Studies reported to date were mainly focused on the antibacterial activity of TiO2 nanoparticles in in vitro pure cultures using Escherichia coli as the bacterial representative [4446]. Such an activity is generally associated with the photocatalytic effects of TiO2, although increasing experimental evidence also demonstrated TiO2-mediated cell alterations without UV illumination [50, 51]. Taylor et al. [47] investigated the in vitro exposure of a gut microbial community from a healthy donor to three different types of metal oxide nanoparticles, including TiO2, in a model colon. Such exposure-induced changes in the phenotypic traits of the gut community, including short-chain fatty acid production (particularly for butyric acid), cell hydrophobicity, sugar content of extracellular polymers, cell size and electrophoretic mobility. In a further study, Waller et al. [48] evaluated the impact of food-grade TiO2 (vs industrial-grade TiO2) on the composition and phenotype of a human gut microbiota. An inhibition of the control-induced shift in microbial composition from Proteobacteria to Firmicutes phyla was observed. TiO2 exposure also resulted in a lower value of the colonic pH (∼pH 4) as compared to the control (>5). Additionally, similar trends in microbial community hydrophobicity and electrophoretic mobility were obtained between control and food-grade exposures. Interestingly, different microbial responses were observed with the industrial-grade form, underlying the significance of physical and chemical properties of TiO2 in intestinal homeostasis.

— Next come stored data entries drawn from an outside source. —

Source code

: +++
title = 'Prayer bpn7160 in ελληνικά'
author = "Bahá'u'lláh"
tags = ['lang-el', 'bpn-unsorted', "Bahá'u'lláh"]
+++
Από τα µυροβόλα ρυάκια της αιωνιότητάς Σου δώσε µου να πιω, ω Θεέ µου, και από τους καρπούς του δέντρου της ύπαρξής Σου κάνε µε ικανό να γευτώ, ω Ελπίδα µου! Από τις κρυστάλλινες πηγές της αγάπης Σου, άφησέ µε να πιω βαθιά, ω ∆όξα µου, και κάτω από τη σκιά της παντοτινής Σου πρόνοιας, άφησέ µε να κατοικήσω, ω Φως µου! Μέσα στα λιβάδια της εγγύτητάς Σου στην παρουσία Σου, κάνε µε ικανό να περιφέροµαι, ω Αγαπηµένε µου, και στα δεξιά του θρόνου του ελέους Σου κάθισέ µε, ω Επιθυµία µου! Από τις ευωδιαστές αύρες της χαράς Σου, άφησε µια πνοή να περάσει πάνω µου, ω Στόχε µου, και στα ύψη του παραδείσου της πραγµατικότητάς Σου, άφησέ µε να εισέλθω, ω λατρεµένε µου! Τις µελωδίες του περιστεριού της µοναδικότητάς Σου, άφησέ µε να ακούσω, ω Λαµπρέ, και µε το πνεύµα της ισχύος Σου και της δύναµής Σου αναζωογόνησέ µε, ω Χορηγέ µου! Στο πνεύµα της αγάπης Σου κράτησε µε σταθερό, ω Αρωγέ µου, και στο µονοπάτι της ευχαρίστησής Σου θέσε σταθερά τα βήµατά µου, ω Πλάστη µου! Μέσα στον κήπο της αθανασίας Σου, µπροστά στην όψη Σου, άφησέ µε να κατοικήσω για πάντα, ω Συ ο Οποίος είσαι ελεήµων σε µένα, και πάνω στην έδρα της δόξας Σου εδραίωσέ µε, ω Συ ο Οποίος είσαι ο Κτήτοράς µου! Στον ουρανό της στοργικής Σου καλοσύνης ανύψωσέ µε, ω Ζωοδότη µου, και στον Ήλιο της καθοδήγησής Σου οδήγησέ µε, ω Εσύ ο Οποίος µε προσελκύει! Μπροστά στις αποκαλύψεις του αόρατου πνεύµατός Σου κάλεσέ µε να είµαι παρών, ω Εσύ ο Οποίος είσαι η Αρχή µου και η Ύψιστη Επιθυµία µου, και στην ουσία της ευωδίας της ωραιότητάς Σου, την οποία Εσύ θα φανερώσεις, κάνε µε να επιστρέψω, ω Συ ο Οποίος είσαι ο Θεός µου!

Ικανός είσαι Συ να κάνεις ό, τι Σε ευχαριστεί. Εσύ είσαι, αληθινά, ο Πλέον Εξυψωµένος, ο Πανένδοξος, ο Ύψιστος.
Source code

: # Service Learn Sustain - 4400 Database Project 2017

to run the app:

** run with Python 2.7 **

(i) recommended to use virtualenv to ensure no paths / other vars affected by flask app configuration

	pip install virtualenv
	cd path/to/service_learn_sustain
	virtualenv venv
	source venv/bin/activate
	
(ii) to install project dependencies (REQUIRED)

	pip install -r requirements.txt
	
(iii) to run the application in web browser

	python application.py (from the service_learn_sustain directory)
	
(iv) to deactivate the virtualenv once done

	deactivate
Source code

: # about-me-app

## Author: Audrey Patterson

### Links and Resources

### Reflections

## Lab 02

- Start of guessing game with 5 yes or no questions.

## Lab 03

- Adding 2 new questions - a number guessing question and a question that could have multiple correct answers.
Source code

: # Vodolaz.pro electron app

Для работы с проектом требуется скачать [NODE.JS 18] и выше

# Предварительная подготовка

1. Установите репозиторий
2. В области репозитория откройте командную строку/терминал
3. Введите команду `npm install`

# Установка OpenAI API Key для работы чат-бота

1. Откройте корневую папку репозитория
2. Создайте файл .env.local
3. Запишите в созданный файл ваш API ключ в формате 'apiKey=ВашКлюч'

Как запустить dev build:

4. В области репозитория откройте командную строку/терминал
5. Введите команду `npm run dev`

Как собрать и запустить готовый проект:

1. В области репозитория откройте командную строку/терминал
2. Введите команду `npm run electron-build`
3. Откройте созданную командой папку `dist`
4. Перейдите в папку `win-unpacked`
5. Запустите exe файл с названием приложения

2.5.2. TiO2 in interaction with the intestinal mucus

Mucus is the viscoelastic gel that lines and protects the intestinal epithelium. It is secreted continuously along the whole intestine by specialized goblet cells in the epithelium (Figure 4), and is present in larger amounts in the colon than elsewhere. Mucus was long considered to act as a ‘simple’ physical barrier, but it is now known to have other key functions essential for the preservation of intestinal homeostasis [4951], including (i) lubrication of the epithelium, facilitating the progress of material along the digestive tract, (ii) maintenance of a stable microenvironment at the epithelial surface, (iii) protection of the epithelium through the presence of immune system molecules and (iv) provision of an ecological niche for the intestinal microbiota.

Interactions between TiO2 and intestinal mucus are far from being understood. Variable capacities for absorption and transport of TiO2 nanoparticles have been described in vitro [52], depending on whether epithelial cells are cultured alone or in the presence of mucus-secreting goblet cells. In fact, Caco-2 cells in monoculture only displayed low levels of intracellular nano-TiO2 accumulation after 24-h exposure, whereas the same treatment in Caco-2/HT29-MTX mucus-producing co-culture led to 50 times higher levels of accumulation [52]. In ex vivo studies on porcine buccal mucosa [36, 38], TiO2 nanoparticles, regardless of their size and hydrophilicity/hydrophobicity, were able to permeate mucus and penetrate underlying tissues.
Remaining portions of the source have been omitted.